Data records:
··········
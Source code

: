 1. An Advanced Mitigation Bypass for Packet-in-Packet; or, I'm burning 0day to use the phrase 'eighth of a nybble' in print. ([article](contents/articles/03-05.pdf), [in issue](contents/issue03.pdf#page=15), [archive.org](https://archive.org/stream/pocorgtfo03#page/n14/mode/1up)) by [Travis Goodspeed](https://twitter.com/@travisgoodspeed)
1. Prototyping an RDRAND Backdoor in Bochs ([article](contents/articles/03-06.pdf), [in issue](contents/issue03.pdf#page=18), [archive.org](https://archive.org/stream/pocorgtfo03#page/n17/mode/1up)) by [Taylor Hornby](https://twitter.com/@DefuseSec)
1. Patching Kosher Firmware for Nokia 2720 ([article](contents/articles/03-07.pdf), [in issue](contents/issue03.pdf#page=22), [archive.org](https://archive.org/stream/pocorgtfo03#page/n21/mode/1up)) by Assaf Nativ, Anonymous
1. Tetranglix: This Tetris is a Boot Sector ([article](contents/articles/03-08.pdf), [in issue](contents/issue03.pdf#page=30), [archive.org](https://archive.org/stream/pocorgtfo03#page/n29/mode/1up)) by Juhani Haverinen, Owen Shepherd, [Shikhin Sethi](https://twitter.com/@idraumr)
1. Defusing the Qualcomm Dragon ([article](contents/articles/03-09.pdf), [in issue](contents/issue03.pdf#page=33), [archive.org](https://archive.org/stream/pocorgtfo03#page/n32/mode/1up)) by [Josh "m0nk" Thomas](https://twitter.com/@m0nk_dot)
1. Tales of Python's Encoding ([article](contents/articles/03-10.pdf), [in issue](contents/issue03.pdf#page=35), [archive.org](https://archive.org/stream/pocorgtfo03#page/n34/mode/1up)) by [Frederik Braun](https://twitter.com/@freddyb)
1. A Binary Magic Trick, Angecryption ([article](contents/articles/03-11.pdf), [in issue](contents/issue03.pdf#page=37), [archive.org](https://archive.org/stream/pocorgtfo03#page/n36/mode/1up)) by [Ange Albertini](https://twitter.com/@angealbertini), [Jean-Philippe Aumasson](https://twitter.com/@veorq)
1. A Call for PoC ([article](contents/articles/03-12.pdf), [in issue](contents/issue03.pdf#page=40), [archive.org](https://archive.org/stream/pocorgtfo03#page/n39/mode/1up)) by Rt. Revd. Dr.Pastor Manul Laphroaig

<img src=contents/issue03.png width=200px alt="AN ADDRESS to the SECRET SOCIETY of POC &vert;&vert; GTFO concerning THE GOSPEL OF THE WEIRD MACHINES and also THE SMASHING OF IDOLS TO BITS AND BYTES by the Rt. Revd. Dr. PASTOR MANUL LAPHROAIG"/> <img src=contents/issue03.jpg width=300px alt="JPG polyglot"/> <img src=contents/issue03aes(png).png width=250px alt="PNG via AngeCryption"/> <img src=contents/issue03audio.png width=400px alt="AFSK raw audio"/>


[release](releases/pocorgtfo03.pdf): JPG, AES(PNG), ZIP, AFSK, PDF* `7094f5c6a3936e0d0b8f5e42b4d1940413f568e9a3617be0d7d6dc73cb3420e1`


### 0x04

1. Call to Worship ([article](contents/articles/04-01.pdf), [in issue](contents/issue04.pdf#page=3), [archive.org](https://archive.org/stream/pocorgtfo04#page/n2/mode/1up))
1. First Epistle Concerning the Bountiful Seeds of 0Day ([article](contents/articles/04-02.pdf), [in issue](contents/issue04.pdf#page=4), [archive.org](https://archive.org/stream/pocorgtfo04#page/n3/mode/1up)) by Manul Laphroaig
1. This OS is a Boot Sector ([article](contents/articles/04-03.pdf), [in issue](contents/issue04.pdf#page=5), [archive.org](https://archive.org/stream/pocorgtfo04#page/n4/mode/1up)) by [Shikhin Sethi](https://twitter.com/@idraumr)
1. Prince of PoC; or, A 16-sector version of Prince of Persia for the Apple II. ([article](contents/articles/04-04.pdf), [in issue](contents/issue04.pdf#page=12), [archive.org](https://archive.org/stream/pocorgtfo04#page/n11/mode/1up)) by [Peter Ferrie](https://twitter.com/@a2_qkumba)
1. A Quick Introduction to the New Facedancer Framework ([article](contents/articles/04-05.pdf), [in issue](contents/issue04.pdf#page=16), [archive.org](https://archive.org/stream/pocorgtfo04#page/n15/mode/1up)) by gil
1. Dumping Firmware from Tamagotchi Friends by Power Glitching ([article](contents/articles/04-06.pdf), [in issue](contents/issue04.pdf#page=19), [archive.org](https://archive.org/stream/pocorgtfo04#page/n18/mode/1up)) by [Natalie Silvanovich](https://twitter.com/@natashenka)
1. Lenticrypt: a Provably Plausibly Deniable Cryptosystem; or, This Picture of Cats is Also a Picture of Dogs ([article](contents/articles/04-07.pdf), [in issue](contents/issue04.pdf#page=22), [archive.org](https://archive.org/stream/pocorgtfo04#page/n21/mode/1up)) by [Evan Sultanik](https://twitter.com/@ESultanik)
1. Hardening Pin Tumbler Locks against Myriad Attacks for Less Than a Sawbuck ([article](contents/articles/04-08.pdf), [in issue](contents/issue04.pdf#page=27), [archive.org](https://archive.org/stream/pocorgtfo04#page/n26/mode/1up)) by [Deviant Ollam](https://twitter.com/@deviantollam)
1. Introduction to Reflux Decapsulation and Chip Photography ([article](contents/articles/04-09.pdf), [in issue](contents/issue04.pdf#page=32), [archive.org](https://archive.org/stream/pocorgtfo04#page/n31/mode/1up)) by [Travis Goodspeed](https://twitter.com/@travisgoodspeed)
··········
_Exercise brief:_
Every line with "travisgoodspeed" in it should be copied from the entries above.

_Answer section:_
: 1. An Advanced Mitigation Bypass for Packet-in-Packet; or, I'm burning 0day to use the phrase 'eighth of a nybble' in print. ([article](contents/articles/03-05.pdf), [in issue](contents/issue03.pdf#page=15), [archive.org](https://archive.org/stream/pocorgtfo03#page/n14/mode/1up)) by [Travis Goodspeed](https://twitter.com/@travisgoodspeed)
1. Introduction to Reflux Decapsulation and Chip Photography ([article](contents/articles/04-09.pdf), [in issue](contents/issue04.pdf#page=32), [archive.org](https://archive.org/stream/pocorgtfo04#page/n31/mode/1up)) by [Travis Goodspeed](https://twitter.com/@travisgoodspeed)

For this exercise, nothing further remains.